Les différentes nouvelles (huit dans la version papier, douze dans la version numérique) illustrent de manière variée ces questions de genre, en faisant la part belles aux autrices. Seuls deux hommes apparaissent dans le sommaire, et leurs textes sont les plus courts du magazine : Jean-Michel Calvez, qui s'intéresse à l'intersexualité dans Aux frontières de l'aube, et Hugo van Gaert, alias Pierre Gévart, qui a ressorti de ses archives une nouvelle à chute efficace de 1981 intitulée L'aréopage.

Campanule et Capucine, de Sara Doke, offre une relecture malicieuse des contes de fées de notre enfance où le prince charmant laisse place à une princesse non moins charmante. Dans Vertiges de l'amour, Joëlle Wintrebert inverse les rôles dans un couple où c'est l'homme qui veut un enfant et qui, grâce aux progrès de la médecine, est en mesure d'éprouver lui-même les joies et les peines de la grossesse et de l'accouchement. Michelle Laframboise imagine dans Comment éteindre le soleil la vie difficile sur une colonie martienne pour une petite fille qui se trouve avoir deux mamans et s'en retrouve ostracisée par ses camarades, car même dans le futur, les enfants sont cruels. L'intersexualité est au cœur d'Aux frontières de l'aube de Jean-Michel Calvez, un beau texte trop court pour en dire plus sans le divulgâcher.

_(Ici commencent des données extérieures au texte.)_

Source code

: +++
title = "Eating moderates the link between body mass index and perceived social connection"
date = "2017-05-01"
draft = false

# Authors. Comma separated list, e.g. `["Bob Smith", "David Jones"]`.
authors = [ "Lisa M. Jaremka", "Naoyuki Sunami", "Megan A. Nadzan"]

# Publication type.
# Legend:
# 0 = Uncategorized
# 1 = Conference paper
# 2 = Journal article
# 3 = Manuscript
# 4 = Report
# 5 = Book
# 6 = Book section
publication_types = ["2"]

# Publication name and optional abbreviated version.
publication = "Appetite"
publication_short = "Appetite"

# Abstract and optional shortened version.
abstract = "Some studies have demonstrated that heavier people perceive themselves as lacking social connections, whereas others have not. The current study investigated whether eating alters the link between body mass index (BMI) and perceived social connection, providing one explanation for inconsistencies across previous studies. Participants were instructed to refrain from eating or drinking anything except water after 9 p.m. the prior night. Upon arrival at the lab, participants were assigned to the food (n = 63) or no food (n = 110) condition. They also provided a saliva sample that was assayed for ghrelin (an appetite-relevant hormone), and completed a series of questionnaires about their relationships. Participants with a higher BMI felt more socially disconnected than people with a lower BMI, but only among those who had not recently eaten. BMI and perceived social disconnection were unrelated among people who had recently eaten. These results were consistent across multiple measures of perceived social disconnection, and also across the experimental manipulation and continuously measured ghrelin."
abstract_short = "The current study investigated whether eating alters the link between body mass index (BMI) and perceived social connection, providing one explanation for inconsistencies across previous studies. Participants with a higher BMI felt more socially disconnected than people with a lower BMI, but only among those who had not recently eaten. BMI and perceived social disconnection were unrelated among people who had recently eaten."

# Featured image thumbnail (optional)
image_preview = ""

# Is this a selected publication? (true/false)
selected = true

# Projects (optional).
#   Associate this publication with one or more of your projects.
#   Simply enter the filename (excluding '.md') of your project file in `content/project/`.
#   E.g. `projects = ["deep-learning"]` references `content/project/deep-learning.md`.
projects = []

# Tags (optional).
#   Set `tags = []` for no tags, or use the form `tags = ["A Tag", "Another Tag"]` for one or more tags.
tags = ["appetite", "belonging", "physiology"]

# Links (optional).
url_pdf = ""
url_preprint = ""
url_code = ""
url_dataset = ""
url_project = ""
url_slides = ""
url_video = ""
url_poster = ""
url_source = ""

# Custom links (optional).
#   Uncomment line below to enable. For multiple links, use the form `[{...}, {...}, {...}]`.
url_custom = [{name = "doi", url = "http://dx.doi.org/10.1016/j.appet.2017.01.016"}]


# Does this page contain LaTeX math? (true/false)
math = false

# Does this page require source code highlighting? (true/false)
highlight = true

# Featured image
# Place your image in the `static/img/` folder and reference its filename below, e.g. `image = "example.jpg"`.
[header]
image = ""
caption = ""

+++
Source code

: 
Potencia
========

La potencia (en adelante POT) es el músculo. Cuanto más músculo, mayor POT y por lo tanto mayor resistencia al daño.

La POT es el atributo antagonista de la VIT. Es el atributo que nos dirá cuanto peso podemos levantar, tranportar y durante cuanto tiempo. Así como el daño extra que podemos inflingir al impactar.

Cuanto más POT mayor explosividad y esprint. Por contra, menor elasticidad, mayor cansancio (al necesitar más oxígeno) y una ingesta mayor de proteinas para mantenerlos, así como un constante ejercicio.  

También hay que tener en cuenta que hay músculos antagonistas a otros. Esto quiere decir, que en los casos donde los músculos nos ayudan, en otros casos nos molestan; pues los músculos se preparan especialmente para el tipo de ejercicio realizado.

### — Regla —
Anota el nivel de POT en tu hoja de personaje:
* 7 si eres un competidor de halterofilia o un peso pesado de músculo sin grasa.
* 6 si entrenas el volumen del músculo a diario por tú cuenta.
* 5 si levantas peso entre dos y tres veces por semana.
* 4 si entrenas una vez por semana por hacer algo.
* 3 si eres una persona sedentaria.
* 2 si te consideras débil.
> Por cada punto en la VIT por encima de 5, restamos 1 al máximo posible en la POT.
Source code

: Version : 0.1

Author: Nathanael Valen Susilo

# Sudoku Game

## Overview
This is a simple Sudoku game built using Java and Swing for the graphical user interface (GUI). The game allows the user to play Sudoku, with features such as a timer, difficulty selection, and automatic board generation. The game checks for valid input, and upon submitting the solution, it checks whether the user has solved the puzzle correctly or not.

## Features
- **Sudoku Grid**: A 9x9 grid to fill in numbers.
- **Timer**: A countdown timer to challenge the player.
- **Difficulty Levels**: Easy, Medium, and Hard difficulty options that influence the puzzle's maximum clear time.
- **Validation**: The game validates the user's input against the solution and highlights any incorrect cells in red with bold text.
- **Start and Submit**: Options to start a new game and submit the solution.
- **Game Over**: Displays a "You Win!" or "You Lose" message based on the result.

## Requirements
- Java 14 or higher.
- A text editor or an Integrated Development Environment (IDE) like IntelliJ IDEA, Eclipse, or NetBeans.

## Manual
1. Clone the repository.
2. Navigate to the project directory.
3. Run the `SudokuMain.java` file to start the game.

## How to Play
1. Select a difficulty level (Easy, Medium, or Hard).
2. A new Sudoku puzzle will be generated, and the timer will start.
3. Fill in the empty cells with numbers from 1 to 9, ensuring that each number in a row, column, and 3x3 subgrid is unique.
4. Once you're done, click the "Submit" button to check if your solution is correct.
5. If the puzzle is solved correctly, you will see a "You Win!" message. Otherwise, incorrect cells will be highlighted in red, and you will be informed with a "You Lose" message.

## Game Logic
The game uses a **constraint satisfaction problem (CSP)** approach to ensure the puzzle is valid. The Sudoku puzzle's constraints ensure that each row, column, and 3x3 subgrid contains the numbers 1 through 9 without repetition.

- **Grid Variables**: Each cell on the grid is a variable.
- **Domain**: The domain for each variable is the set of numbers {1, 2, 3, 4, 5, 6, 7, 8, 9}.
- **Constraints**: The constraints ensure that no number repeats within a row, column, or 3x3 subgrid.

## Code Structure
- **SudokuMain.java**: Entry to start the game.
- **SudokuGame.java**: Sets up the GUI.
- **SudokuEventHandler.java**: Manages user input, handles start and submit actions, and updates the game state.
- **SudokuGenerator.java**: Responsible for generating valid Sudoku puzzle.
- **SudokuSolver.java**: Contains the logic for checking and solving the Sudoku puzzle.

L'Inde est à l'honneur dans deux nouvelles. La boutique de mariées sur mesure de Bhaisaab, de Shweta Taneja, pousse jusqu'au bout la logique des mariages arrangés en imaginant un magasin pour célibataires offrant des femmes sur mesure, belles, efficaces et surtout dociles. Rêve de sultane dépeint une utopie féministe imaginée par l'écrivaine bengalie du début du vingtième siècle Rokeya Sakhawat Hussain : les femmes ont pris le pouvoir et s'en sortent bien mieux que les hommes. À l'inverse, dans Les erreurs du passé, Adriana Lorusso imagine un matriarcat oppresseur qui ne fait que reproduire les comportements néfastes du patriarcat qu'il a remplacé.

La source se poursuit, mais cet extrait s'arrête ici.